BEGIN Material shown

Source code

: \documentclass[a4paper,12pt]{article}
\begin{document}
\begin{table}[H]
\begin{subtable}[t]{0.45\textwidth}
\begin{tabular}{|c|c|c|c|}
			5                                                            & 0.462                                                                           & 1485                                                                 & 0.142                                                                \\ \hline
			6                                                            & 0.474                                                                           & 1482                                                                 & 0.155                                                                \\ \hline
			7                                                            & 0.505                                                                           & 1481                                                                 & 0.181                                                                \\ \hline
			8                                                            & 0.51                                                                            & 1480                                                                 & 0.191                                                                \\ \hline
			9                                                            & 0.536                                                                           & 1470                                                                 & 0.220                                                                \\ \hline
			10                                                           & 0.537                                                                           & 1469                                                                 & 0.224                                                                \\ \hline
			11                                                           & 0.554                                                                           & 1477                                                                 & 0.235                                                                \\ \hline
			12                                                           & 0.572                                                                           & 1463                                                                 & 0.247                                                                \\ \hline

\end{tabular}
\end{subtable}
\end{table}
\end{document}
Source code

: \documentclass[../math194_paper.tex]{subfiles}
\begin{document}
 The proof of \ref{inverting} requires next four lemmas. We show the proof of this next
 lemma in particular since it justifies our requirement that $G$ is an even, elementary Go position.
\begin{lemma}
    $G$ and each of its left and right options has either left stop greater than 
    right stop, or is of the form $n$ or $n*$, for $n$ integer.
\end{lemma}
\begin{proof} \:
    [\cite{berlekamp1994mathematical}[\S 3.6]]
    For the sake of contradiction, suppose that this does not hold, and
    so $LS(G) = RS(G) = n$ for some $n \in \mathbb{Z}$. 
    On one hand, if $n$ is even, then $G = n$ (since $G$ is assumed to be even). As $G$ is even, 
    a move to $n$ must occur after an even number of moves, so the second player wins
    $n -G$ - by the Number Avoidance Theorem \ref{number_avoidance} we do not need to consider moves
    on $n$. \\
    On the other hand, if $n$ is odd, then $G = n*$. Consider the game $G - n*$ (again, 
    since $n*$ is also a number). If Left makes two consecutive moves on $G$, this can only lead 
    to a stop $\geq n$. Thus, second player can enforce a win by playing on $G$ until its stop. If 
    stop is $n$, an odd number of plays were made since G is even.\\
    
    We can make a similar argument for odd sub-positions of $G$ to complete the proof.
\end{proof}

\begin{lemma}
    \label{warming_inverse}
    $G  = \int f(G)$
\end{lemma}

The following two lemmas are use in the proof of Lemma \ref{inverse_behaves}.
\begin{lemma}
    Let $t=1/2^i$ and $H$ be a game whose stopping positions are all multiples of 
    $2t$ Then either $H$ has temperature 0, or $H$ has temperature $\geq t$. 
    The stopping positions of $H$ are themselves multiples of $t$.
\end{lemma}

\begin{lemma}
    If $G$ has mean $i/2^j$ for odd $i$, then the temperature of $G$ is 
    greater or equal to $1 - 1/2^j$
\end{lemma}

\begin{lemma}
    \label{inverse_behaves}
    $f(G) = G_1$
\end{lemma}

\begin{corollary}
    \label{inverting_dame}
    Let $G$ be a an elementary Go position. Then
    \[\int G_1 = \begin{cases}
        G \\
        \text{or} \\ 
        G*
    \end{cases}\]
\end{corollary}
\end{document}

END Material shown

> [Required work]
Would you transcribe every entry exactly?

> [Response to the exercise]
Source code

: \documentclass[a4paper,12pt]{article}
\begin{document}
\begin{table}[H]
\begin{subtable}[t]{0.45\textwidth}
\begin{tabular}{|c|c|c|c|}
			5                                                            & 0.462                                                                           & 1485                                                                 & 0.142                                                                \\ \hline
			6                                                            & 0.474                                                                           & 1482                                                                 & 0.155                                                                \\ \hline
			7                                                            & 0.505                                                                           & 1481                                                                 & 0.181                                                                \\ \hline
			8                                                            & 0.51                                                                            & 1480                                                                 & 0.191                                                                \\ \hline
			9                                                            & 0.536                                                                           & 1470                                                                 & 0.220                                                                \\ \hline
			10                                                           & 0.537                                                                           & 1469                                                                 & 0.224                                                                \\ \hline
			11                                                           & 0.554                                                                           & 1477                                                                 & 0.235                                                                \\ \hline
			12                                                           & 0.572                                                                           & 1463                                                                 & 0.247                                                                \\ \hline

\end{tabular}
\end{subtable}
\end{table}
\end{document}
Source code

: \documentclass[../math194_paper.tex]{subfiles}
\begin{document}
 The proof of \ref{inverting} requires next four lemmas. We show the proof of this next
 lemma in particular since it justifies our requirement that $G$ is an even, elementary Go position.
\begin{lemma}
    $G$ and each of its left and right options has either left stop greater than 
    right stop, or is of the form $n$ or $n*$, for $n$ integer.
\end{lemma}
\begin{proof} \:
    [\cite{berlekamp1994mathematical}[\S 3.6]]
    For the sake of contradiction, suppose that this does not hold, and
    so $LS(G) = RS(G) = n$ for some $n \in \mathbb{Z}$. 
    On one hand, if $n$ is even, then $G = n$ (since $G$ is assumed to be even). As $G$ is even, 
    a move to $n$ must occur after an even number of moves, so the second player wins
    $n -G$ - by the Number Avoidance Theorem \ref{number_avoidance} we do not need to consider moves
    on $n$. \\
    On the other hand, if $n$ is odd, then $G = n*$. Consider the game $G - n*$ (again, 
    since $n*$ is also a number). If Left makes two consecutive moves on $G$, this can only lead 
    to a stop $\geq n$. Thus, second player can enforce a win by playing on $G$ until its stop. If 
    stop is $n$, an odd number of plays were made since G is even.\\
    
    We can make a similar argument for odd sub-positions of $G$ to complete the proof.
\end{proof}

\begin{lemma}
    \label{warming_inverse}
    $G  = \int f(G)$
\end{lemma}

The following two lemmas are use in the proof of Lemma \ref{inverse_behaves}.
\begin{lemma}
    Let $t=1/2^i$ and $H$ be a game whose stopping positions are all multiples of 
    $2t$ Then either $H$ has temperature 0, or $H$ has temperature $\geq t$. 
    The stopping positions of $H$ are themselves multiples of $t$.
\end{lemma}

\begin{lemma}
    If $G$ has mean $i/2^j$ for odd $i$, then the temperature of $G$ is 
    greater or equal to $1 - 1/2^j$
\end{lemma}

\begin{lemma}
    \label{inverse_behaves}
    $f(G) = G_1$
\end{lemma}

\begin{corollary}
    \label{inverting_dame}
    Let $G$ be a an elementary Go position. Then
    \[\int G_1 = \begin{cases}
        G \\
        \text{or} \\ 
        G*
    \end{cases}\]
\end{corollary}
\end{document}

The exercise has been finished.